(Problem details) Reproduce the entries in full, with no changes.

Stored data entries:

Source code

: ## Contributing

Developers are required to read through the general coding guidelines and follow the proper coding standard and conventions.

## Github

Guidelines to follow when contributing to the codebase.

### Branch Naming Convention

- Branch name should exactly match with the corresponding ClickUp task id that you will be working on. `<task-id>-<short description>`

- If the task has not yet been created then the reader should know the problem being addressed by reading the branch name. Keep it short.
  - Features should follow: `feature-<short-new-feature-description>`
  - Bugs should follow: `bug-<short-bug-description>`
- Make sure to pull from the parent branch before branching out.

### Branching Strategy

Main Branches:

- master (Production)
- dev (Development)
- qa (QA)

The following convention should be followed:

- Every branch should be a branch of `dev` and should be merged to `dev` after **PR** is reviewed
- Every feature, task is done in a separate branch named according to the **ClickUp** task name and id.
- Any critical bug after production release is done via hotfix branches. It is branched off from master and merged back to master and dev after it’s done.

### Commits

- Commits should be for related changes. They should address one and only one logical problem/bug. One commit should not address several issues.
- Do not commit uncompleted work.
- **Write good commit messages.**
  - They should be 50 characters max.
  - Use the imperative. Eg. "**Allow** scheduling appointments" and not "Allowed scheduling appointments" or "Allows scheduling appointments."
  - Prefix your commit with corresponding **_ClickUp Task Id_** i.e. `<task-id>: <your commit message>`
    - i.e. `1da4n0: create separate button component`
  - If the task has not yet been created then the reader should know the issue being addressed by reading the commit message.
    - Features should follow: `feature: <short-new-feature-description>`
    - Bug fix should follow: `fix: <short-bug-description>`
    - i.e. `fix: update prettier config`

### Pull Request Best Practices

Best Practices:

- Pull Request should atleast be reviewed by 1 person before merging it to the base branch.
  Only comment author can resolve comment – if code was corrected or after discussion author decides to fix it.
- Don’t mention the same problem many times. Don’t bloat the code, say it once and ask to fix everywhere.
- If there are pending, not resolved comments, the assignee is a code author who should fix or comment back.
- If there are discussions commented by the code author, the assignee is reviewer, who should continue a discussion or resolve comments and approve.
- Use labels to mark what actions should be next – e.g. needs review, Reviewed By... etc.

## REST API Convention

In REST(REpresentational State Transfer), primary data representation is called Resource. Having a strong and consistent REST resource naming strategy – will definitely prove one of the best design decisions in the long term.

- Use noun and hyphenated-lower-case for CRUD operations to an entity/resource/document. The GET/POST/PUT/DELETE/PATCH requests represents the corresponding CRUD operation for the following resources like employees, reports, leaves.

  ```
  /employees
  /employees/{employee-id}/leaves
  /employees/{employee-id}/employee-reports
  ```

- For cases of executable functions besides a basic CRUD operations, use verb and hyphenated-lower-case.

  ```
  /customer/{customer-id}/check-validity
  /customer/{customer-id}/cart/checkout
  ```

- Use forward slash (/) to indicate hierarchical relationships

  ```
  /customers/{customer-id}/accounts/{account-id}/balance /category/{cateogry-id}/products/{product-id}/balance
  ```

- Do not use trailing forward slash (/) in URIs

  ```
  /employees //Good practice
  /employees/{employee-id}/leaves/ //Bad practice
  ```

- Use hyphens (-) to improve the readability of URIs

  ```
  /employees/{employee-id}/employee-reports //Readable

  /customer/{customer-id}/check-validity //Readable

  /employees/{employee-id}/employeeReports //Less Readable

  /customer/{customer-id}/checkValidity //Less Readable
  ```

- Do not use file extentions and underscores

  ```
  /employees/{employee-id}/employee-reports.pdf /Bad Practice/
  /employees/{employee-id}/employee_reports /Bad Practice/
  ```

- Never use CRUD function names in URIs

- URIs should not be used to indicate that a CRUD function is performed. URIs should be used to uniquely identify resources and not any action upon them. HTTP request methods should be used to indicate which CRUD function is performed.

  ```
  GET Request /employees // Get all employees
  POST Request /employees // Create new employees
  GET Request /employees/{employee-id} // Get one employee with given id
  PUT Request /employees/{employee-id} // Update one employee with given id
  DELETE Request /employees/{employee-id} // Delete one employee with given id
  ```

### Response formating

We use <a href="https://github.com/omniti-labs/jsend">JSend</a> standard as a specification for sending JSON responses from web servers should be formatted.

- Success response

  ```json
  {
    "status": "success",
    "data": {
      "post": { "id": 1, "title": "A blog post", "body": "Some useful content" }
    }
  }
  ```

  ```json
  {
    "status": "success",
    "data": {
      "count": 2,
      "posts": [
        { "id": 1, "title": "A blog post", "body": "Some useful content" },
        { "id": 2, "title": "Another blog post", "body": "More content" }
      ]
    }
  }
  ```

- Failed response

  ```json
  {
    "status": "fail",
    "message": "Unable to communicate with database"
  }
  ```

(Exercise response)
Source code

: ## Contributing

Developers are required to read through the general coding guidelines and follow the proper coding standard and conventions.

## Github

Guidelines to follow when contributing to the codebase.

### Branch Naming Convention

- Branch name should exactly match with the corresponding ClickUp task id that you will be working on. `<task-id>-<short description>`

- If the task has not yet been created then the reader should know the problem being addressed by reading the branch name. Keep it short.
  - Features should follow: `feature-<short-new-feature-description>`
  - Bugs should follow: `bug-<short-bug-description>`
- Make sure to pull from the parent branch before branching out.

### Branching Strategy

Main Branches:

- master (Production)
- dev (Development)
- qa (QA)

The following convention should be followed:

- Every branch should be a branch of `dev` and should be merged to `dev` after **PR** is reviewed
- Every feature, task is done in a separate branch named according to the **ClickUp** task name and id.
- Any critical bug after production release is done via hotfix branches. It is branched off from master and merged back to master and dev after it’s done.

### Commits

- Commits should be for related changes. They should address one and only one logical problem/bug. One commit should not address several issues.
- Do not commit uncompleted work.
- **Write good commit messages.**
  - They should be 50 characters max.
  - Use the imperative. Eg. "**Allow** scheduling appointments" and not "Allowed scheduling appointments" or "Allows scheduling appointments."
  - Prefix your commit with corresponding **_ClickUp Task Id_** i.e. `<task-id>: <your commit message>`
    - i.e. `1da4n0: create separate button component`
  - If the task has not yet been created then the reader should know the issue being addressed by reading the commit message.
    - Features should follow: `feature: <short-new-feature-description>`
    - Bug fix should follow: `fix: <short-bug-description>`
    - i.e. `fix: update prettier config`

### Pull Request Best Practices

Best Practices:

- Pull Request should atleast be reviewed by 1 person before merging it to the base branch.
  Only comment author can resolve comment – if code was corrected or after discussion author decides to fix it.
- Don’t mention the same problem many times. Don’t bloat the code, say it once and ask to fix everywhere.
- If there are pending, not resolved comments, the assignee is a code author who should fix or comment back.
- If there are discussions commented by the code author, the assignee is reviewer, who should continue a discussion or resolve comments and approve.
- Use labels to mark what actions should be next – e.g. needs review, Reviewed By... etc.

## REST API Convention

In REST(REpresentational State Transfer), primary data representation is called Resource. Having a strong and consistent REST resource naming strategy – will definitely prove one of the best design decisions in the long term.

- Use noun and hyphenated-lower-case for CRUD operations to an entity/resource/document. The GET/POST/PUT/DELETE/PATCH requests represents the corresponding CRUD operation for the following resources like employees, reports, leaves.

  ```
  /employees
  /employees/{employee-id}/leaves
  /employees/{employee-id}/employee-reports
  ```

- For cases of executable functions besides a basic CRUD operations, use verb and hyphenated-lower-case.

  ```
  /customer/{customer-id}/check-validity
  /customer/{customer-id}/cart/checkout
  ```

- Use forward slash (/) to indicate hierarchical relationships

  ```
  /customers/{customer-id}/accounts/{account-id}/balance /category/{cateogry-id}/products/{product-id}/balance
  ```

- Do not use trailing forward slash (/) in URIs

  ```
  /employees //Good practice
  /employees/{employee-id}/leaves/ //Bad practice
  ```

- Use hyphens (-) to improve the readability of URIs

  ```
  /employees/{employee-id}/employee-reports //Readable

  /customer/{customer-id}/check-validity //Readable

  /employees/{employee-id}/employeeReports //Less Readable

  /customer/{customer-id}/checkValidity //Less Readable
  ```

- Do not use file extentions and underscores

  ```
  /employees/{employee-id}/employee-reports.pdf /Bad Practice/
  /employees/{employee-id}/employee_reports /Bad Practice/
  ```

- Never use CRUD function names in URIs

- URIs should not be used to indicate that a CRUD function is performed. URIs should be used to uniquely identify resources and not any action upon them. HTTP request methods should be used to indicate which CRUD function is performed.

  ```
  GET Request /employees // Get all employees
  POST Request /employees // Create new employees
  GET Request /employees/{employee-id} // Get one employee with given id
  PUT Request /employees/{employee-id} // Update one employee with given id
  DELETE Request /employees/{employee-id} // Delete one employee with given id
  ```

### Response formating

We use <a href="https://github.com/omniti-labs/jsend">JSend</a> standard as a specification for sending JSON responses from web servers should be formatted.

- Success response

  ```json
  {
    "status": "success",
    "data": {
      "post": { "id": 1, "title": "A blog post", "body": "Some useful content" }
    }
  }
  ```

  ```json
  {
    "status": "success",
    "data": {
      "count": 2,
      "posts": [
        { "id": 1, "title": "A blog post", "body": "Some useful content" },
        { "id": 2, "title": "Another blog post", "body": "More content" }
      ]
    }
  }
  ```

- Failed response

  ```json
  {
    "status": "fail",
    "message": "Unable to communicate with database"
  }
  ```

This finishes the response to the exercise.